4. A dramaturgia de Julia Spadaccini conta-nos de uma família que ganha um novo vizinho, um crossdresser. Com a chegada de Sasha, mãe, pai e filhos defrontam-se com seus segredos, fantasmas e incoerências. Julia mostra o preconceito enrustido. A vizinhança que finge não se conhecer. O medo do outro.
4.5
[Recentemente, aqui no prédio, morreu uma senhora dentro do apartamento. Dona Jaqueline, do 301. Foi assim: a diarista chegou e Dona Jaqueline não atendeu a porta. A síndica foi chamada, agitou o arrombamento do apartamento e finalmente deparou-se com o corpo morto. Veio bombeiro, IML e o escambau. No burburinho da portaria, de forma discreta, ficou bem claro que todo mundo sabia da vida da Dona Jaqueline – que no dia anterior, aliás, tinha ido à natação e comprado folhas verdes na feira. O prédio de zona sul é um cortiço moderno. A gente finge que não conhece o vizinho porque é mais fácil. Dona Jaqueline não era crossdresser. Não que eu saiba.]

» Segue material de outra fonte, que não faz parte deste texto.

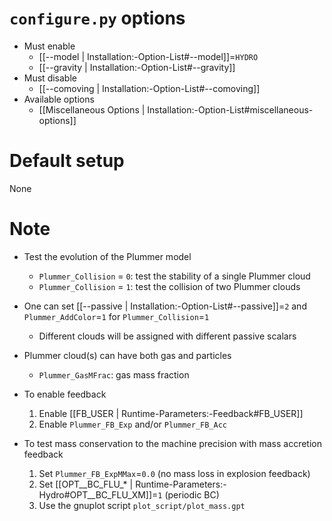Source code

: # `configure.py` options
- Must enable
  - [[--model | Installation:-Option-List#--model]]=`HYDRO`
  - [[--gravity | Installation:-Option-List#--gravity]]
- Must disable
  - [[--comoving | Installation:-Option-List#--comoving]]
- Available options
  - [[Miscellaneous Options | Installation:-Option-List#miscellaneous-options]]


# Default setup
None


# Note
- Test the evolution of the Plummer model
  - `Plummer_Collision` = `0`: test the stability of a single Plummer cloud
  - `Plummer_Collision` = `1`: test the collision of two Plummer clouds

- One can set [[--passive | Installation:-Option-List#--passive]]=`2`
  and `Plummer_AddColor`=`1` for `Plummer_Collision`=`1`
  - Different clouds will be assigned with different passive scalars

- Plummer cloud(s) can have both gas and particles
  - `Plummer_GasMFrac`: gas mass fraction

- To enable feedback
  1. Enable [[FB_USER | Runtime-Parameters:-Feedback#FB_USER]]
  2. Enable `Plummer_FB_Exp` and/or `Plummer_FB_Acc`

- To test mass conservation to the machine precision with mass accretion feedback
  1. Set `Plummer_FB_ExpMMax`=`0.0` (no mass loss in explosion feedback)
  2. Set [[OPT__BC_FLU_* | Runtime-Parameters:-Hydro#OPT__BC_FLU_XM]]=`1` (periodic BC)
  3. Use the gnuplot script `plot_script/plot_mass.gpt`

[E olha, teve também um vizinho querendo colocar câmeras. E outro que recusou veementemente, odeia câmeras, mandou um “de jeito manêra”, a la Tim Maia. Todo mundo se perguntou o que ele anda fazendo por aí que não quer ser visto na telinha. Mas isso eu conto depois.]

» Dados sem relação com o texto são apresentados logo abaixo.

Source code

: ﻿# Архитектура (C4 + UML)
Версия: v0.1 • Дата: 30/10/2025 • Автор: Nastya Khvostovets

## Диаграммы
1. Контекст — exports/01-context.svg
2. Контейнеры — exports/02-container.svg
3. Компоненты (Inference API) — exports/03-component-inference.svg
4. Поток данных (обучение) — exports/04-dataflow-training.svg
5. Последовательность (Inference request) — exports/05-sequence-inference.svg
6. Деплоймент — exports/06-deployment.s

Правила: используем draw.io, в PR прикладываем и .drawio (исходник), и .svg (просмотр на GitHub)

5. Ser mulher, ser homem, ser cross. Em Conselho, as professoras são interpretadas por homens. Uma opção inteligente da direção: é tão comum vermos a imagem da professorinha, da tia da escola, esse é um personagem tão feminino, que vê-las interpretadas por homens (em uma linha realista, sem afetação) adiciona uma linha interrogatória para a proposta: o que é ser mulher? O que é ser professora? Em que medida o atributo de educar e cuidar é feminino?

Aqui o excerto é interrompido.